### TASK TO CARRY OUT
The expected output is the complete listing, copied exactly.
=== Begin Enclosure ===
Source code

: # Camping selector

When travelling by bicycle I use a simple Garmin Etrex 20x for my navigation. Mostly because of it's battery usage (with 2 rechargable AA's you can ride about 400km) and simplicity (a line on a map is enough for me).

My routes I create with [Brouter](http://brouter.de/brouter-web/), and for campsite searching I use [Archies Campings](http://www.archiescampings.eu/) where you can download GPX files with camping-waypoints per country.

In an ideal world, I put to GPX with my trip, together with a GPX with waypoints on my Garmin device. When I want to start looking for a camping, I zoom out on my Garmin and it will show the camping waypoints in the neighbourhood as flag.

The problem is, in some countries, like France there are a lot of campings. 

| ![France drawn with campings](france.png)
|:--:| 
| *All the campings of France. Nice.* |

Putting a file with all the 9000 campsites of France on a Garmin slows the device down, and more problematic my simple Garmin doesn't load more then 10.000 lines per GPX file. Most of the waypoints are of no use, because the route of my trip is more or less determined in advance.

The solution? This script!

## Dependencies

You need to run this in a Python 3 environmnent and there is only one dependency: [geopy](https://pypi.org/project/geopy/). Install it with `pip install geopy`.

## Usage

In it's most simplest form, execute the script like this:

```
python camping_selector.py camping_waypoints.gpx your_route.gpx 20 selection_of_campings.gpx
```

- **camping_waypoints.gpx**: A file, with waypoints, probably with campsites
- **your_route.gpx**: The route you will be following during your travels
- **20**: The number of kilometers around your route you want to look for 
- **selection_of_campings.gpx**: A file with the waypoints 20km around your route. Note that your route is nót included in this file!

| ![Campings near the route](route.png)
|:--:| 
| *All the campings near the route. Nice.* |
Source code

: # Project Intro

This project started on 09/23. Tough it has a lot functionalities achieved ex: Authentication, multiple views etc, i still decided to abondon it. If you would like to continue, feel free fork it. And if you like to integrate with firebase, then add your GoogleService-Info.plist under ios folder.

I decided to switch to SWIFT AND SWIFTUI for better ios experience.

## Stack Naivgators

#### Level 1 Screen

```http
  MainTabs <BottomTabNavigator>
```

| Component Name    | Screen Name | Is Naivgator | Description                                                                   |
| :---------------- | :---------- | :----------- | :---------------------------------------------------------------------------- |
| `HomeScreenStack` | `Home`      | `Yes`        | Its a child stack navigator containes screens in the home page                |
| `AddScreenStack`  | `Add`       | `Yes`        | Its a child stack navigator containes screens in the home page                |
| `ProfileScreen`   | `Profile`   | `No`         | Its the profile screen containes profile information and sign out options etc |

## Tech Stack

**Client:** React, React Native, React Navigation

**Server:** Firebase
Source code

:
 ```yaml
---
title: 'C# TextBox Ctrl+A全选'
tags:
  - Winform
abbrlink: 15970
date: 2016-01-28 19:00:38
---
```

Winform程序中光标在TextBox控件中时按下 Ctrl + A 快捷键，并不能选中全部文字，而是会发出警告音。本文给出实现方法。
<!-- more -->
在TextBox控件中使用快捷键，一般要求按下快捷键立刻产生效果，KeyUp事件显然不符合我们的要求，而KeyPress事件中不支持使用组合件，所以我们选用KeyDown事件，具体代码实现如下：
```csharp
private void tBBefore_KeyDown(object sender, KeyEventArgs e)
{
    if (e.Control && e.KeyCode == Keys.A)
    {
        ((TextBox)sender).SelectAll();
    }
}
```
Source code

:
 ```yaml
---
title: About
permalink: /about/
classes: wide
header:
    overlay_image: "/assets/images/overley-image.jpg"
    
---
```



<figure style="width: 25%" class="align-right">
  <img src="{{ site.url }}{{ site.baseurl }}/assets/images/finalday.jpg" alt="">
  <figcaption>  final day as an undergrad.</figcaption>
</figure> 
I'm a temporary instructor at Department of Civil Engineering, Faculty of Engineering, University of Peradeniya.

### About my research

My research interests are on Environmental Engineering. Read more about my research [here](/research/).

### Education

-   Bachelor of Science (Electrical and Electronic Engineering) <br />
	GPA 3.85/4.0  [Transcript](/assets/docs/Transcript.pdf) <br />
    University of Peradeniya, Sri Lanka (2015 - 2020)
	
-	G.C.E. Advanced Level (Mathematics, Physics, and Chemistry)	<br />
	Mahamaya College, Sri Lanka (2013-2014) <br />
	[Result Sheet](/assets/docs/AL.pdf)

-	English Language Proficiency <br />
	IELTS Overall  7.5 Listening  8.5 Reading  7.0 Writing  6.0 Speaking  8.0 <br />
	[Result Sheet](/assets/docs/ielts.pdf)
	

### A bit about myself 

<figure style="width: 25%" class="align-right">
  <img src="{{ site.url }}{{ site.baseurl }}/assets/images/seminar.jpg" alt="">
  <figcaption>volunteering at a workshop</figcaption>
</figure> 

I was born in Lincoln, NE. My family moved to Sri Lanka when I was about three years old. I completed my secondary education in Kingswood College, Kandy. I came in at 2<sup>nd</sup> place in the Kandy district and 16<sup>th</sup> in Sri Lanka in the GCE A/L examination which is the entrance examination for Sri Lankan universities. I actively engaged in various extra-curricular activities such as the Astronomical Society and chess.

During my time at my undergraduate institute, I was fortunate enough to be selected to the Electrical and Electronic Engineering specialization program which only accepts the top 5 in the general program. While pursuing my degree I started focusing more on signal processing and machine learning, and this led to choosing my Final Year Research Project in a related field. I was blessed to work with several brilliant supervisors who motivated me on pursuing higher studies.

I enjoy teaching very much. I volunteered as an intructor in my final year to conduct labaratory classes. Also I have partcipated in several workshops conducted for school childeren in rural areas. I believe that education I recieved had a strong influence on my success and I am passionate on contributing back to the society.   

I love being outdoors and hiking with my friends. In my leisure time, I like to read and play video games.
=== End Enclosure ===
### ANSWER FOR THE TASK
Source code

: # Camping selector

When travelling by bicycle I use a simple Garmin Etrex 20x for my navigation. Mostly because of it's battery usage (with 2 rechargable AA's you can ride about 400km) and simplicity (a line on a map is enough for me).

My routes I create with [Brouter](http://brouter.de/brouter-web/), and for campsite searching I use [Archies Campings](http://www.archiescampings.eu/) where you can download GPX files with camping-waypoints per country.

In an ideal world, I put to GPX with my trip, together with a GPX with waypoints on my Garmin device. When I want to start looking for a camping, I zoom out on my Garmin and it will show the camping waypoints in the neighbourhood as flag.

The problem is, in some countries, like France there are a lot of campings. 

| ![France drawn with campings](france.png)
|:--:| 
| *All the campings of France. Nice.* |

Putting a file with all the 9000 campsites of France on a Garmin slows the device down, and more problematic my simple Garmin doesn't load more then 10.000 lines per GPX file. Most of the waypoints are of no use, because the route of my trip is more or less determined in advance.

The solution? This script!

## Dependencies

You need to run this in a Python 3 environmnent and there is only one dependency: [geopy](https://pypi.org/project/geopy/). Install it with `pip install geopy`.

## Usage

In it's most simplest form, execute the script like this:

```
python camping_selector.py camping_waypoints.gpx your_route.gpx 20 selection_of_campings.gpx
```

- **camping_waypoints.gpx**: A file, with waypoints, probably with campsites
- **your_route.gpx**: The route you will be following during your travels
- **20**: The number of kilometers around your route you want to look for 
- **selection_of_campings.gpx**: A file with the waypoints 20km around your route. Note that your route is nót included in this file!

| ![Campings near the route](route.png)
|:--:| 
| *All the campings near the route. Nice.* |
Source code

: # Project Intro

This project started on 09/23. Tough it has a lot functionalities achieved ex: Authentication, multiple views etc, i still decided to abondon it. If you would like to continue, feel free fork it. And if you like to integrate with firebase, then add your GoogleService-Info.plist under ios folder.

I decided to switch to SWIFT AND SWIFTUI for better ios experience.

## Stack Naivgators

#### Level 1 Screen

```http
  MainTabs <BottomTabNavigator>
```

| Component Name    | Screen Name | Is Naivgator | Description                                                                   |
| :---------------- | :---------- | :----------- | :---------------------------------------------------------------------------- |
| `HomeScreenStack` | `Home`      | `Yes`        | Its a child stack navigator containes screens in the home page                |
| `AddScreenStack`  | `Add`       | `Yes`        | Its a child stack navigator containes screens in the home page                |
| `ProfileScreen`   | `Profile`   | `No`         | Its the profile screen containes profile information and sign out options etc |

## Tech Stack

**Client:** React, React Native, React Navigation

**Server:** Firebase
Source code

:
 ```yaml
---
title: 'C# TextBox Ctrl+A全选'
tags:
  - Winform
abbrlink: 15970
date: 2016-01-28 19:00:38
---
```

Winform程序中光标在TextBox控件中时按下 Ctrl + A 快捷键，并不能选中全部文字，而是会发出警告音。本文给出实现方法。
<!-- more -->
在TextBox控件中使用快捷键，一般要求按下快捷键立刻产生效果，KeyUp事件显然不符合我们的要求，而KeyPress事件中不支持使用组合件，所以我们选用KeyDown事件，具体代码实现如下：
```csharp
private void tBBefore_KeyDown(object sender, KeyEventArgs e)
{
    if (e.Control && e.KeyCode == Keys.A)
    {
        ((TextBox)sender).SelectAll();
    }
}
```
Source code

:
 ```yaml
---
title: About
permalink: /about/
classes: wide
header:
    overlay_image: "/assets/images/overley-image.jpg"
    
---
```



<figure style="width: 25%" class="align-right">
  <img src="{{ site.url }}{{ site.baseurl }}/assets/images/finalday.jpg" alt="">
  <figcaption>  final day as an undergrad.</figcaption>
</figure> 
I'm a temporary instructor at Department of Civil Engineering, Faculty of Engineering, University of Peradeniya.

### About my research

My research interests are on Environmental Engineering. Read more about my research [here](/research/).

### Education

-   Bachelor of Science (Electrical and Electronic Engineering) <br />
	GPA 3.85/4.0  [Transcript](/assets/docs/Transcript.pdf) <br />
    University of Peradeniya, Sri Lanka (2015 - 2020)
	
-	G.C.E. Advanced Level (Mathematics, Physics, and Chemistry)	<br />
	Mahamaya College, Sri Lanka (2013-2014) <br />
	[Result Sheet](/assets/docs/AL.pdf)

-	English Language Proficiency <br />
	IELTS Overall  7.5 Listening  8.5 Reading  7.0 Writing  6.0 Speaking  8.0 <br />
	[Result Sheet](/assets/docs/ielts.pdf)
	

### A bit about myself 

<figure style="width: 25%" class="align-right">
  <img src="{{ site.url }}{{ site.baseurl }}/assets/images/seminar.jpg" alt="">
  <figcaption>volunteering at a workshop</figcaption>
</figure> 

I was born in Lincoln, NE. My family moved to Sri Lanka when I was about three years old. I completed my secondary education in Kingswood College, Kandy. I came in at 2<sup>nd</sup> place in the Kandy district and 16<sup>th</sup> in Sri Lanka in the GCE A/L examination which is the entrance examination for Sri Lankan universities. I actively engaged in various extra-curricular activities such as the Astronomical Society and chess.

During my time at my undergraduate institute, I was fortunate enough to be selected to the Electrical and Electronic Engineering specialization program which only accepts the top 5 in the general program. While pursuing my degree I started focusing more on signal processing and machine learning, and this led to choosing my Final Year Research Project in a related field. I was blessed to work with several brilliant supervisors who motivated me on pursuing higher studies.

I enjoy teaching very much. I volunteered as an intructor in my final year to conduct labaratory classes. Also I have partcipated in several workshops conducted for school childeren in rural areas. I believe that education I recieved had a strong influence on my success and I am passionate on contributing back to the society.   

I love being outdoors and hiking with my friends. In my leisure time, I like to read and play video games.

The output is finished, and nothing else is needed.